Ce qui me fait tourner la tête pour mieux voir celle de mon interlocuteur, qui précise maintenant que Jean le fou est de 1934, allant sur ses 92 ans, et me demande si j’ai de ses nouvelles. Je lui réponds que non:que la dernière fois que nous nous sommes parlé Jean a évoqué la fragilité de nos vies tenant à un vaisseau cérébral qui défaille, je précise que j'ai d'abord critiqué le polémiste avant de le rencontrer et de fraterniser sur le terrain de la Poésie, que Jean m'a écrit après l'envoi de chacun de mes livres, que c'est un type aussi attentif aux enfants que finalement nécessaire à la tribu démocratique, entre autres...
Or le présumé SDF s’est métamorphosé à mes yeux. Je ne pense plus à son orteil paradoxal ni à son short ajouré de vieil estivant : ses yeux pétillent d’intelligente malice et son sourire complice me botte.
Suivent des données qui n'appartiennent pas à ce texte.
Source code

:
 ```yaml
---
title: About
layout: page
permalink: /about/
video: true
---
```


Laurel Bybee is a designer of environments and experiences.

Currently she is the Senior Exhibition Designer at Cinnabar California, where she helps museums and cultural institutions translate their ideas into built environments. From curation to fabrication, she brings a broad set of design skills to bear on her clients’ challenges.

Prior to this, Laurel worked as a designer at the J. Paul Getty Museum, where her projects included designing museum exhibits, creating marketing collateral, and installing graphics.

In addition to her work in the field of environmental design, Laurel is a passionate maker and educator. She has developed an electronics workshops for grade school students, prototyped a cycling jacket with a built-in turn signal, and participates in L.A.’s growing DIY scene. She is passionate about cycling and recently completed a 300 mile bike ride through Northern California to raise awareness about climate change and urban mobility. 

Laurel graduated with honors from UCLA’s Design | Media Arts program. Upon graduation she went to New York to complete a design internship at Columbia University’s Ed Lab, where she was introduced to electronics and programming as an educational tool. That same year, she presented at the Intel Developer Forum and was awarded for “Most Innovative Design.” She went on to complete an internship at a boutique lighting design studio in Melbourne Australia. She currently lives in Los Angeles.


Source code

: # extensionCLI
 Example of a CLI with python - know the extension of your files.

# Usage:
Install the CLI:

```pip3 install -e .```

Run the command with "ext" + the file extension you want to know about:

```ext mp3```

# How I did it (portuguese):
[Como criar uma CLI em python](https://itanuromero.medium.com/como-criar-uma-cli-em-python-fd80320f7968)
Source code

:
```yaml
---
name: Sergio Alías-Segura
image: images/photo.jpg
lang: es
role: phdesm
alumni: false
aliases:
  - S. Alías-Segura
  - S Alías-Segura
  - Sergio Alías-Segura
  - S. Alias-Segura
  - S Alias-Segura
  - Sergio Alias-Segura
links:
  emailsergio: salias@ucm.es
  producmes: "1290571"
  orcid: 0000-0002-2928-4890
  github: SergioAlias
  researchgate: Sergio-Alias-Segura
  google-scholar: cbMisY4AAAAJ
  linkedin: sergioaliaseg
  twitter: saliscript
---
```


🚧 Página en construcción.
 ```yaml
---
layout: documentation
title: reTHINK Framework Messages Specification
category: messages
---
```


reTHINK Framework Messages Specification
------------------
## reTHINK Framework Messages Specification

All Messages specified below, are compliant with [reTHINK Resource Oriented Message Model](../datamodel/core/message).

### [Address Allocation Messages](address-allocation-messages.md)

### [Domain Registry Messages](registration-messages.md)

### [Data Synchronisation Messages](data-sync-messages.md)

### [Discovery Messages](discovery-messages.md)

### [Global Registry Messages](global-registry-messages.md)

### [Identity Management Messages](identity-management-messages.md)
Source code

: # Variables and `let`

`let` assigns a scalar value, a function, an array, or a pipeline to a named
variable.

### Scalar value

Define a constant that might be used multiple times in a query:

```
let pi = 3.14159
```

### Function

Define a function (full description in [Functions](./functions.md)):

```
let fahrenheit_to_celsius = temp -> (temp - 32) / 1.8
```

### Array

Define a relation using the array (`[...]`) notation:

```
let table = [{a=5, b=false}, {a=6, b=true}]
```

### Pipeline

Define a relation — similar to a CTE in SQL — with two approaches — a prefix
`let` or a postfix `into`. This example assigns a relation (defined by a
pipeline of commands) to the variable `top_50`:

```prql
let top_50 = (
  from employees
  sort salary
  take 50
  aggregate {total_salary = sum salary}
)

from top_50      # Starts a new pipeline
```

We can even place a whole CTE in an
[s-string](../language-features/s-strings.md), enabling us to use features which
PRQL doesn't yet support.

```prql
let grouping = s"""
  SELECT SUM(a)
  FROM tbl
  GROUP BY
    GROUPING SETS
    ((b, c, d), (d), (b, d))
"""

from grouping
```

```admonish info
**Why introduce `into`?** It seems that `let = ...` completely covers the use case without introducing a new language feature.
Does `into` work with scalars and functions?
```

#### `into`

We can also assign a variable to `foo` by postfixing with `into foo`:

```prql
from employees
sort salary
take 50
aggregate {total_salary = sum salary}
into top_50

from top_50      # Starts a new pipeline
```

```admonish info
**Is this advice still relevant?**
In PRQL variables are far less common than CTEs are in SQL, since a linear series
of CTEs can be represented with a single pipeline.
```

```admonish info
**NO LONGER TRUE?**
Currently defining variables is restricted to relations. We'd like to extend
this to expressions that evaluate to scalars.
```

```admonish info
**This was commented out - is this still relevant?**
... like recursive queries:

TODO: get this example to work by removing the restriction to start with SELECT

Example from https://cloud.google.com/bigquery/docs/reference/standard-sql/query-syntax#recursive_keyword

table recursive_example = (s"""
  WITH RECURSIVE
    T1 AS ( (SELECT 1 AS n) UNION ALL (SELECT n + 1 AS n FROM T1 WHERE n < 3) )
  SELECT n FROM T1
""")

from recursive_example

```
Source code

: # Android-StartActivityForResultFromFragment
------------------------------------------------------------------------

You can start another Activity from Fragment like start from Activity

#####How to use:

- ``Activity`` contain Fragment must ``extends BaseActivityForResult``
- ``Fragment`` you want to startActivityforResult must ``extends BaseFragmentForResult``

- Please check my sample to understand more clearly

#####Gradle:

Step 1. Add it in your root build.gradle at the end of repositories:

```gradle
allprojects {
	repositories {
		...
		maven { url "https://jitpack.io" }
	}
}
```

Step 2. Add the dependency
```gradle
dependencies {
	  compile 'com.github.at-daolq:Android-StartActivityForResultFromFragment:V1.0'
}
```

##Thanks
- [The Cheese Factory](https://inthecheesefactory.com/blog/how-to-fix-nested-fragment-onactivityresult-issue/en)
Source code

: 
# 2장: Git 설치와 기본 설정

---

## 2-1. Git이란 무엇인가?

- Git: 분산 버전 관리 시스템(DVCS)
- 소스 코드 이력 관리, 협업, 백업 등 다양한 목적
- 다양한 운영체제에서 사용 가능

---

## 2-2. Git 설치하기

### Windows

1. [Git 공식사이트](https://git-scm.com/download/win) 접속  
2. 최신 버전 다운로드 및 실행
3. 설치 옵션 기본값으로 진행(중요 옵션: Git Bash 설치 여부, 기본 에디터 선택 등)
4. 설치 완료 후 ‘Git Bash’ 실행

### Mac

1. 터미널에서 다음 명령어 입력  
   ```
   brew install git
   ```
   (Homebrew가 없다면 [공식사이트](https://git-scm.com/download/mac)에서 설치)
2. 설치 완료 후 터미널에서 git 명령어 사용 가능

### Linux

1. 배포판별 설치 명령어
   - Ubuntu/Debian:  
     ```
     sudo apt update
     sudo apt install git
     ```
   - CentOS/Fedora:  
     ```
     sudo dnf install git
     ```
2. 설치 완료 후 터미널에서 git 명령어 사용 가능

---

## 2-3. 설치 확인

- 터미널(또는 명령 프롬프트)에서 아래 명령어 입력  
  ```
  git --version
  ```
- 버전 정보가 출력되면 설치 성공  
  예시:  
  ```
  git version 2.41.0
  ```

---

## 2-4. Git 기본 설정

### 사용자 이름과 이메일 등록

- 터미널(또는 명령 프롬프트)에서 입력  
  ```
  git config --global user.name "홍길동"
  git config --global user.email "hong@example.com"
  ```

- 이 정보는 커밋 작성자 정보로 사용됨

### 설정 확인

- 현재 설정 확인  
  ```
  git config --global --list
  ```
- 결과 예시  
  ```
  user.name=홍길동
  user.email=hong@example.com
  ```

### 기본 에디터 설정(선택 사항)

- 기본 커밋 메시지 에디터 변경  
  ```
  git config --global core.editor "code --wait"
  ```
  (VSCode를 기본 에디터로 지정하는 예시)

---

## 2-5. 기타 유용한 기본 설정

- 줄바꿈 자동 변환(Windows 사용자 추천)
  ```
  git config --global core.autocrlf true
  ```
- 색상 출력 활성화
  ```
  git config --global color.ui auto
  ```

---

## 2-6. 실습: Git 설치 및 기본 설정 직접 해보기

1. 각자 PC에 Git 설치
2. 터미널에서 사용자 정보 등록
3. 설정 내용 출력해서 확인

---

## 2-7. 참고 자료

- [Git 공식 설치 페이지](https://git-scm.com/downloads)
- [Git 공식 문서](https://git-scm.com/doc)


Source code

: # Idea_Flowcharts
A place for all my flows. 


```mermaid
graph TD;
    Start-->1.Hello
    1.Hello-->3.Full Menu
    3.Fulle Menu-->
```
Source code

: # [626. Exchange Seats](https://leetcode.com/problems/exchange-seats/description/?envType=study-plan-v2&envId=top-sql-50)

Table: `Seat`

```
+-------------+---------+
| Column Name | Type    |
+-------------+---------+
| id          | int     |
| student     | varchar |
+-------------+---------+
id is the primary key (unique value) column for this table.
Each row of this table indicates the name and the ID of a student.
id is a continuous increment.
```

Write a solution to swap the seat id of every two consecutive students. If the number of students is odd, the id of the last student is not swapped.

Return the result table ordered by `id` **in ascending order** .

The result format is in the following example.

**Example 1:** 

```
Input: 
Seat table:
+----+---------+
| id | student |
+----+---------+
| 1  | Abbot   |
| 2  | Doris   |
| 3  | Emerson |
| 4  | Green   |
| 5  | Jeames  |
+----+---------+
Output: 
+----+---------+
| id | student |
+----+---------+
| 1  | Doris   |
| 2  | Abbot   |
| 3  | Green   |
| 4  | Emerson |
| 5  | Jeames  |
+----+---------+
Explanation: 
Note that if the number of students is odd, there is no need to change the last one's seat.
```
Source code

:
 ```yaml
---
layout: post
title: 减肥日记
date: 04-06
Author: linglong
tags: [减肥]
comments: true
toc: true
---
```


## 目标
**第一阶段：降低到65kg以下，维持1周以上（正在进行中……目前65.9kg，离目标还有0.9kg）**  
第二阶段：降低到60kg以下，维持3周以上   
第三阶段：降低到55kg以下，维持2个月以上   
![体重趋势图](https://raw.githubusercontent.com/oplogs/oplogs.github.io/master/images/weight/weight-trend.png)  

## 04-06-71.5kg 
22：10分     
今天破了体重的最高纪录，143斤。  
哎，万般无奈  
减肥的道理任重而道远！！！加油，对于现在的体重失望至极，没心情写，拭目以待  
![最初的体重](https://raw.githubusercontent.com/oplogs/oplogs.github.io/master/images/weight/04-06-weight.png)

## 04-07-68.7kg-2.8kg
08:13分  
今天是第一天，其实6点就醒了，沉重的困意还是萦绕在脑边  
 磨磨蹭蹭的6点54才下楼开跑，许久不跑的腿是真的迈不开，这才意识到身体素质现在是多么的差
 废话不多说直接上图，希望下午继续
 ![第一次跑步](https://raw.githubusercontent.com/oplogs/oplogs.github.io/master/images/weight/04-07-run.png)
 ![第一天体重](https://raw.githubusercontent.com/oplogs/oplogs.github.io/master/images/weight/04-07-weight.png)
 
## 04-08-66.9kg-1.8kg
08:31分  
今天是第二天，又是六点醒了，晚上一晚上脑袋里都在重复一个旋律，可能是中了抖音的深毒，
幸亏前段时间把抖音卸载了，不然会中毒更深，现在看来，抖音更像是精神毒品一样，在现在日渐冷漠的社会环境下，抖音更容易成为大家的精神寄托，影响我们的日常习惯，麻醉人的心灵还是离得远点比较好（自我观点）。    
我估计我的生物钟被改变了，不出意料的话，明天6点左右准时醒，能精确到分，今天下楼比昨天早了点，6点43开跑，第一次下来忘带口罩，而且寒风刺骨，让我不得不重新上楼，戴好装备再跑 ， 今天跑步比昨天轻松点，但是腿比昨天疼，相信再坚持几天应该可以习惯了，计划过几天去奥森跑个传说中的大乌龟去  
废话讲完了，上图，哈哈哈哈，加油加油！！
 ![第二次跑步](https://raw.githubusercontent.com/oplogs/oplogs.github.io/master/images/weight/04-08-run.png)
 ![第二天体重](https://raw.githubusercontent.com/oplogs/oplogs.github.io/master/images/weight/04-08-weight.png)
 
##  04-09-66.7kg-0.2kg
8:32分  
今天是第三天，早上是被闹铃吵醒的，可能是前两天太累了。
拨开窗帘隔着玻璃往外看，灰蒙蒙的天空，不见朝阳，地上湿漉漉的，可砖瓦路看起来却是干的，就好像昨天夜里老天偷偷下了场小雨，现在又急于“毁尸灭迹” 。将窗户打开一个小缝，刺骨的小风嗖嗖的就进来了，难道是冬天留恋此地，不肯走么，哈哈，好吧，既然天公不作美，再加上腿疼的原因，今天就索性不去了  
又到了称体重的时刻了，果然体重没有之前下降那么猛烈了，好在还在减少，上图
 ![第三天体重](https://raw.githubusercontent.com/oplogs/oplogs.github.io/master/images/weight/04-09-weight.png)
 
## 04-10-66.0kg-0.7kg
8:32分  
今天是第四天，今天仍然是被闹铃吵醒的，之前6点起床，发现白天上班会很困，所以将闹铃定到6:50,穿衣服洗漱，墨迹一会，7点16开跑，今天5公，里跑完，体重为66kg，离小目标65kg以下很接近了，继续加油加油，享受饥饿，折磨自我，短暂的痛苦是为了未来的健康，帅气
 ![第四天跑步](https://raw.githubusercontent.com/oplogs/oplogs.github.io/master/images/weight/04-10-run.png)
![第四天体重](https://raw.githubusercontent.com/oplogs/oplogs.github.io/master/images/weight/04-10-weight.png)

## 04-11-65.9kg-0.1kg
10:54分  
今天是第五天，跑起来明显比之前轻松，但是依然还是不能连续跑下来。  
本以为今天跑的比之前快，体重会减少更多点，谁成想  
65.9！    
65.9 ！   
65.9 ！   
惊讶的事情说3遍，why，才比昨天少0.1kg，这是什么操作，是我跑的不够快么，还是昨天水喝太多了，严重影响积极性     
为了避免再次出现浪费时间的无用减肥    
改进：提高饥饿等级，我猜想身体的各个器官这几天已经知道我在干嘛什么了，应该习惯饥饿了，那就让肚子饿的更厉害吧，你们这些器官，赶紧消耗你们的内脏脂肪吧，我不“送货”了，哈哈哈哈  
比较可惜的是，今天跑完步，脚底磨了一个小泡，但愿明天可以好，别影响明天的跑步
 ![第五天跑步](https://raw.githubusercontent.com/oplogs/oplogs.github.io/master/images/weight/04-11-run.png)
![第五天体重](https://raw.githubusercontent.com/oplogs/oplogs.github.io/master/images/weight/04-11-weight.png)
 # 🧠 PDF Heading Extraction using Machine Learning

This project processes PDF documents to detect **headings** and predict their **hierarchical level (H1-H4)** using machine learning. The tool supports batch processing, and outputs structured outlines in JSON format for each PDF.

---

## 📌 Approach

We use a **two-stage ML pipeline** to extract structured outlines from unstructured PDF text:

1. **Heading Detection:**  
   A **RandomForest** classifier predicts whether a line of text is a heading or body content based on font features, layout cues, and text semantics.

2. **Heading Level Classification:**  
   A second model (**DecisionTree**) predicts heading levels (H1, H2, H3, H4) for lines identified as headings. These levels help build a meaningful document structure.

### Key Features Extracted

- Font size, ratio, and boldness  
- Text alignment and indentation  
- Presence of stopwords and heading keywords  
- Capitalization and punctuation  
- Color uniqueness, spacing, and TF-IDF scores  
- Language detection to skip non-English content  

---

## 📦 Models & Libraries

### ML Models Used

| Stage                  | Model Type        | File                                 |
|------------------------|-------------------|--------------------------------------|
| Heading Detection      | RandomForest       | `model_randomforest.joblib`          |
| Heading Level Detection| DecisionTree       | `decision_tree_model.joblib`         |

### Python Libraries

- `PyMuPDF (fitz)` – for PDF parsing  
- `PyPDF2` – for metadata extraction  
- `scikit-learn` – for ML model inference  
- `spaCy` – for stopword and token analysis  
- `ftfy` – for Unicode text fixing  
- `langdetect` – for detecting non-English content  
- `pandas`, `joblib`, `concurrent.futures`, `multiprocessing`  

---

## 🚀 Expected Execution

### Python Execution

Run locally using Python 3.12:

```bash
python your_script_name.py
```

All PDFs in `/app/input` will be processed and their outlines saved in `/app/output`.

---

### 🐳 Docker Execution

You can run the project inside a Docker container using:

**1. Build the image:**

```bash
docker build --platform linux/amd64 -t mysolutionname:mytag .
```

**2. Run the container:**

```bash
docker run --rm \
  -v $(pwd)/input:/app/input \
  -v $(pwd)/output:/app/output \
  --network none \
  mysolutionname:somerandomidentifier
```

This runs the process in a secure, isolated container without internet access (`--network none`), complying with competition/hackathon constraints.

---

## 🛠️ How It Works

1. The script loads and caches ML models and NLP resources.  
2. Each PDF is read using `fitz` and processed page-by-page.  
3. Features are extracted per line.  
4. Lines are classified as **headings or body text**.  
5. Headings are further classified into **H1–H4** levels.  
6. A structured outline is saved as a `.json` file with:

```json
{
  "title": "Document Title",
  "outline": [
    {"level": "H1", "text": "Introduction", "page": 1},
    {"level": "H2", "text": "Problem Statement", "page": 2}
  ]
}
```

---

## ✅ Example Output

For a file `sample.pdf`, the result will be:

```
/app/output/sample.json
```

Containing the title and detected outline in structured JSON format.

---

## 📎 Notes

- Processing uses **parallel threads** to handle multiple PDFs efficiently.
Sur quoi nous voici lancés dans une conversation anarcho-humaniste où il est question de l’hypocrisie des puissants en général et des Vaudois en particulier, nous évoquons cet autre cinglé salutaire que fut l’écolo Franz Weber, nous conspuons de concert la mémoire d’un certain procureur spécialiste ès erreurs judiciaires, j’apprends dans la foulée que le compère établi à Villeneuve connaît les serveurs serbes Zoran et Illia que je retrouve tous les soirs à l’Oasis (lui est plutôt du matin), bref le long temps d’attente du trolleybus est pour une fois le bienvenu, et quand le mastodonte bleu se pointe j’apprends que ce frère humain en attend plutôt un autre sur ce banc - alors Ciao et « à bientôt », mais où donc alors que je ne sais même pas ton nom – ainsi le relancerai-je un de ces quatre au bout du lac puisque au moins je sais où il traîne le matin…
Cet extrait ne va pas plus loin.